Tina flinched. Unlike Laura and me, she was appropriately dressed for the time. The big fat dresses from Salem were gone, and thank goodness. Instead, Tina was wearing an ankle-length skirt, which was pencil straight, pinching her knees together so that it was almost hobbling her. The top, a long tunic, completed the pencil look (I assume she was going for a pencil look); she looked skinny as a (pencil!) stick, but the deep cherry red of the tunic and the cherries-on-white print of the skirt made her look more substantial than she was. A big blonde hulk like me? If I’d worn a print like that, I would have been mistaken for the cherry tree. Petite women had all the luck.
Her hair was worn up, the big blonde waves carefully pinned up and away from her face. Her dark eyes were wary and full of pain. Which was sad and all, but her shoes! She had the most adorable red flapper-style shoes! Thick, chunky heels and delicate ankle straps completed the outfit, and Tina was a pretty, stylish picture indeed.
The shoes weren’t much help ... she wasn’t dressed flapper-style, but was wearing those kinds of shoes. So it’d be easy to assume, okay, probably 1920s. Except this was Hastings, Minnesota. Not exactly the center for all things fashion. So it could have been as early as 1910, or as late as 1935. No way to tell.

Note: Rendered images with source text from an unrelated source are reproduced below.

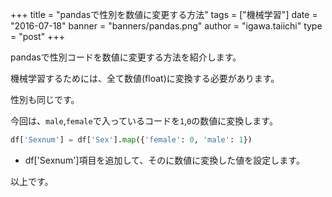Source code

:+++
title = "pandasで性別を数値に変更する方法"
tags = ["機械学習"]
date = "2016-07-18"
banner = "banners/pandas.png"
author = "igawa.taiichi"
type = "post"
+++

pandasで性別コードを数値に変更する方法を紹介します。

機械学習するためには、全て数値(float)に変換する必要があります。

性別も同じです。

<!--more-->

今回は、`male`,`female`で入っているコードを`1`,`0`の数値に変換します。

```python
df['Sexnum'] = df['Sex'].map({'female': 0, 'male': 1})
```

- df['Sexnum']項目を追加して、そのに数値に変換した値を設定します。

以上です。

“—have to bite him! Tell her, Betsy.”
“Eh? Oh, yep. You sure do have to bite him. Bite him and bite him and then bite him some more. He’s gonna want to catch the killer.”
“I will catch the killer,” Tina said, and for a second she didn’t look cute and beautiful and sweet; for a second, I felt a very real chill, and not because I was dressed in a bathing suit (sort of). Looks were deceiving, and who’d know better than a former Miss Congeniality? Tina was a predator, a beautiful woman used to getting her shit done while surrounded by men who assumed she was stupid, incompetent, or both. Her camouflage was excellent.
That was something I should probably keep in mind at all times.